Stanford wasn’t doing very well, down 0-3 after 3 innings against UW, And I started yawning, I came on home for a nap. For supper I had the remains of my fish and chips that I had brought home after Friday’s outing.
At 7:15 I picked up Patty and we went to a play. I have maintained my two-seat season ticket to the Bus Barn theater. I put out a notice last week on email, “anyone want to go with me to Harold and Maude?” and Patty was first to reply. While we were sitting down there was a tap on my shoulder and there were Scott and June! I had no idea they were Bus Barn patrons.

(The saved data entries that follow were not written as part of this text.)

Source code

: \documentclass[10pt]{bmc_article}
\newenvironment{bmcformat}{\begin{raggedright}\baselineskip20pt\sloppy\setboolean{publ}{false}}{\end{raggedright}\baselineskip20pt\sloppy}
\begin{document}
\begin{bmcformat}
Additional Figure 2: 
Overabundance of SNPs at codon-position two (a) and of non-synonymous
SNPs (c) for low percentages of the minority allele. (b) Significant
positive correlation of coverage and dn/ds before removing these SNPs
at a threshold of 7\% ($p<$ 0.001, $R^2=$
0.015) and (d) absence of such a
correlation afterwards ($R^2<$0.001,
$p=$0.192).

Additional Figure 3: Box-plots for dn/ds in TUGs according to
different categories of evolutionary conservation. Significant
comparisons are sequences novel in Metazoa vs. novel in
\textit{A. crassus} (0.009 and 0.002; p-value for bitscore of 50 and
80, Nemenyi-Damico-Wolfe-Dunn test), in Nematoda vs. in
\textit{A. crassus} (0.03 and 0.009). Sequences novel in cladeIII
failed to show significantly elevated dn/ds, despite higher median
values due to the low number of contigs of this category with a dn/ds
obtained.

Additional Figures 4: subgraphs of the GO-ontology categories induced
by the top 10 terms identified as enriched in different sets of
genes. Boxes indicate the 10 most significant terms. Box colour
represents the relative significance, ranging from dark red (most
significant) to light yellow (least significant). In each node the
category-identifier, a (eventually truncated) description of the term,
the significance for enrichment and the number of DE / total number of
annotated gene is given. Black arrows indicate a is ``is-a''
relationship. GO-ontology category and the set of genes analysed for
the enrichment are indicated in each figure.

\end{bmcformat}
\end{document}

We debated about H&M on the way home. Maude is the distillation of the 60s and teaches depressed young Harold how to really live his life. It was very well acted by all parties and pretty funny in spots. We thought it went on a bit too long. I thought there were gaping holes in Maude’s philosophy that made it impractical without a very special combination of virtues, but Patty thought it worked.